Mobile-bearing means it can move in more than one direction. That allows for greater torque (twisting motions) and rotation. Multiplane motion also means the joint is less stable. Strong ligamentous support around the ankle is needed for this type of implant. Mobile-bearing implants have not been approved for use in the United States yet. Results reported are from studies in Europe and Canada.
The authors describe fixed implant designs currently available in the United States. Food and Drug Administration (FDA)-approved implants include the total ankle systems from DePuy, Wright Medical, Tornier, and Integra. Compared to other parts of the world, the selection of implants in the U.S. is fairly limited right now. With more studies confirming successful results, this trend is expected to change in the near future.
Choosing the right patient is as important as selecting the best implant design.
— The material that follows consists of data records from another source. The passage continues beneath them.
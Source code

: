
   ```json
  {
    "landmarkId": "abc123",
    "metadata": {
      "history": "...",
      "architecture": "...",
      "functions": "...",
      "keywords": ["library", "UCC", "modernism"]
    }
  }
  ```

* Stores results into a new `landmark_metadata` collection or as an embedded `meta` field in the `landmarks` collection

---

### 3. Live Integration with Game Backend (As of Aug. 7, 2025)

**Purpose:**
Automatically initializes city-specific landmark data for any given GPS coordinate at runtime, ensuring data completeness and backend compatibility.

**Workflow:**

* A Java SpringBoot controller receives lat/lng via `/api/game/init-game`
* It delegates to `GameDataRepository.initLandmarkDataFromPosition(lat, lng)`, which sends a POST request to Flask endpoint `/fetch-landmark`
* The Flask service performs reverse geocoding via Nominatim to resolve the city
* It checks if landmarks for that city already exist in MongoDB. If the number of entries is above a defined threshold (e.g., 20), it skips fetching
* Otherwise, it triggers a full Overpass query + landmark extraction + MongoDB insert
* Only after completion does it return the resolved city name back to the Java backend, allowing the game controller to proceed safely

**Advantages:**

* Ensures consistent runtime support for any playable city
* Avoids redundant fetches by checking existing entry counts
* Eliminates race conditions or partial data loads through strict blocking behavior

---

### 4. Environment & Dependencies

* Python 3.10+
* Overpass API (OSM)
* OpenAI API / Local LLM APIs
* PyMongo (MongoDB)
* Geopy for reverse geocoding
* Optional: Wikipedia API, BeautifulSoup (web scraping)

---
Not everyone is a good candidate for a total ankle replacement. The patients most likely to benefit from this procedure are those with severe osteoarthritis, rheumatoid arthritis, and post-traumatic arthritis. They have tried and failed with conservative management. They are candidates for ankle fusion called arthrodesis but would like to save joint motion.
Most of the patients selected for ankle replacement are older and less active. They have severe pain from their ankle arthritis. Those with rheumatoid arthritis seem to have the best results so far. Using these implants for younger, more active adults remains a topic that is debated.
For sure, anyone with a large amount of bone loss, infection, or severe deformity won’t qualify as a candidate for ankle replacement. Surgeons may carefully screen patients who are obese, have severe ankle instability, engage in heavy-labor, or have poor skin or bone quality. These people may be more likely candidates in the future but right now, they aren’t considered good candidates for this procedure.
Implants are expected to last at least five years. Some studies show fair-to-good survival rates at 10 years. Slow healing and fracture of the ankle bone are the two main problems that develop. There’s evidence to suggest that these problems are less common as the surgeon’s level of experience increases.
Sometimes the implant migrates (moves) or sinks down into the bone (called subsidence). That doesn’t always mean the implant is a failure. Many patients still report great improvement over their pre-operative state of severe pain and loss of function. They can move their ankle through a greater arc of motion. And they can walk with a normal or near-normal gait pattern. Some even participate in sports.
The authors advise surgeons to be aware that ankle replacements have improved but still carry a high degree of risk and potential problems even when carried out by an experienced surgeon. Choosing patients carefully, being familiar with the various implants, and knowing how to do the surgery are essential for a successful outcome. The surgeon must plan carefully for individual patient variations in anatomy, alignment, and joint biomechanics.